Samenwerkingsovereenkomsten
Duitsland werkt ook buiten de EU aan manieren om de cyberveiligheid van haar land te vergroten. Met het oog op de Aziatische en Duitse investering in de digitalisering van de industrie – bekend als Industrie 4.0 oftewel China 2025 – werken ze aan een cybersecuritydeal met China. De Duitse consultant staat cynisch tegenover dit soort overeenkomsten. “Deals tussen landen om cybercriminaliteit tegen te gaan, zijn volstrekt zinloos. Het internet is geen gebied dat je kunt veiligstellen. Er zijn geen grenzen. Cybercriminelen vertrekken gewoon naar landen als Rusland waar ze andere landen kunnen aanvallen zolang ze de Russen zelf maar met rust laten.”
Holterman herkent dit probleem, maar vindt niet dat afspraken tussen landen per se zinloos zijn. Ze wijst erop dat afspraken tussen landen de uitlevering van hackers vergemakkelijken en strafprocessen bevorderen. Zo vermoedt zij dat een deal tussen Duitsland en Nederland zeker zinvol zou zijn.

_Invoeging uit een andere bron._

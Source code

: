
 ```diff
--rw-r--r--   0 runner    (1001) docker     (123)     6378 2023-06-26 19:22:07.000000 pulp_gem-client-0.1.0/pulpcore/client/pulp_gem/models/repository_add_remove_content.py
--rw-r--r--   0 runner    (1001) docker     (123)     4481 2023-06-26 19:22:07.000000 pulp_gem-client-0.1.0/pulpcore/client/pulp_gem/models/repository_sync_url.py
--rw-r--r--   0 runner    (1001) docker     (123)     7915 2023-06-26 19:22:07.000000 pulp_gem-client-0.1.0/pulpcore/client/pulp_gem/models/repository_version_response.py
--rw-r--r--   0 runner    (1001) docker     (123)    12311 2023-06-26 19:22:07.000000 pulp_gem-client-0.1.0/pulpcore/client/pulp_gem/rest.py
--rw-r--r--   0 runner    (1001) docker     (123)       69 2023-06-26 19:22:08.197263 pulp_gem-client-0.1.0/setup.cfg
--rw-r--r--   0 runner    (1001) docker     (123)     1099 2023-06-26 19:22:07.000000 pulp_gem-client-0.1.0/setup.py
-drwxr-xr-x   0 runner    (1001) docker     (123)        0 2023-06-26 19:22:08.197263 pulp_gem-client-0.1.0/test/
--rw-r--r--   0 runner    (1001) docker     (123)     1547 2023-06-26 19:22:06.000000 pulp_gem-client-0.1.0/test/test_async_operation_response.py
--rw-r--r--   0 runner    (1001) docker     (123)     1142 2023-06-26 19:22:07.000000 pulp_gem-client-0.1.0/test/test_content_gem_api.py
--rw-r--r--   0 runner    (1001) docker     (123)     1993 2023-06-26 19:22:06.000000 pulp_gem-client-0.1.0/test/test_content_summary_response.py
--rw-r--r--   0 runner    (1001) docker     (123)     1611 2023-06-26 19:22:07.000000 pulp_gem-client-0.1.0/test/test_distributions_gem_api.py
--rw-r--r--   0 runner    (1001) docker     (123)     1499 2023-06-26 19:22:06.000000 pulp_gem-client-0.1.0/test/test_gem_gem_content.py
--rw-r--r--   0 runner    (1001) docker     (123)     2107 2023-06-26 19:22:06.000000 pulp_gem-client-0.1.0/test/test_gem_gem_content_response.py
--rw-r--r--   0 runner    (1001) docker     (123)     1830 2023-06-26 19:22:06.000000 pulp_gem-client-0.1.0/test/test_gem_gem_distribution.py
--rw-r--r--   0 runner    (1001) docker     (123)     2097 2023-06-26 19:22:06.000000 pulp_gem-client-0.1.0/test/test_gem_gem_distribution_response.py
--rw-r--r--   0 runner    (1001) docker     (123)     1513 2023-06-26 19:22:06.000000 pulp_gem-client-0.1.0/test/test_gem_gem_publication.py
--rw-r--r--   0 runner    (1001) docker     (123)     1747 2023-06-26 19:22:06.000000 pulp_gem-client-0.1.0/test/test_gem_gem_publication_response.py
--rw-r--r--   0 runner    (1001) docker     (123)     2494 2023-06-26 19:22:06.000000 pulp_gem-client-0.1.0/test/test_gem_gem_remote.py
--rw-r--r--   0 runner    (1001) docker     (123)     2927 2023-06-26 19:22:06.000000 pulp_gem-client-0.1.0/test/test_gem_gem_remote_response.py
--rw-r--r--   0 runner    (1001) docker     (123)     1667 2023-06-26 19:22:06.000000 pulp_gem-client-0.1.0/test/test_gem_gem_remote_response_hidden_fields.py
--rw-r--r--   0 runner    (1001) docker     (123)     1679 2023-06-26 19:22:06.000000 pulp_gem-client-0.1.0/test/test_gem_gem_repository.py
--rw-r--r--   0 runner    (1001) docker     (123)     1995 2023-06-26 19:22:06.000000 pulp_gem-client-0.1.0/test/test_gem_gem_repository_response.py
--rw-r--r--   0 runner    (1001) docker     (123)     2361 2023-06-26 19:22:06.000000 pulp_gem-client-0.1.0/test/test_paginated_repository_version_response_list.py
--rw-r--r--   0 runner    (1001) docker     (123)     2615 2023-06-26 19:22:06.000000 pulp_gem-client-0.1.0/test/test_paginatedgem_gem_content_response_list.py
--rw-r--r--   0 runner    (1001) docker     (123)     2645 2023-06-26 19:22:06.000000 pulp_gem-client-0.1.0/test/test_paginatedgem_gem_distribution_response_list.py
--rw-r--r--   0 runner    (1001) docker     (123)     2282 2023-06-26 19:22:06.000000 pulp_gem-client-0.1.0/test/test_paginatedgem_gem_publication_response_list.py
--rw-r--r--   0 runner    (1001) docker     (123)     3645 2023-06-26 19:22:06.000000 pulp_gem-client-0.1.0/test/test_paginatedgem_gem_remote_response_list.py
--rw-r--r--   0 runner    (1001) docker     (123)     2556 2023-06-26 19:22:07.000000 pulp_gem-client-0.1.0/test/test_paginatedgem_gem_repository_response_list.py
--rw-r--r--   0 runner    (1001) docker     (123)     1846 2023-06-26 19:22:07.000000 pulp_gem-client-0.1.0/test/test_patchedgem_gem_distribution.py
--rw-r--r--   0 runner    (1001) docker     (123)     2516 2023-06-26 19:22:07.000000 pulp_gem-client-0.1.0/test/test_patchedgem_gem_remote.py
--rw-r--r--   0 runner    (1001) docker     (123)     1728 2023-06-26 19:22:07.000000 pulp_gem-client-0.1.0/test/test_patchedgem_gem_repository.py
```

Nu moet Nederland bij een strafzaak waarin cyberinformatie nodig is van een Duits bedrijf eerst aankloppen bij de Duitse politie. Die neemt vervolgens contact op met de onderneming. Dat is omslachtiger dan direct contact tussen de Nederlandse en Duitse instanties. “Bovendien kan het zonder cyberdeal tussen landen aantrekkelijk zijn om elkaars systemen te hacken en op die manier de benodigde informatie te verzamelen”, redeneert de cybersecurity-expert.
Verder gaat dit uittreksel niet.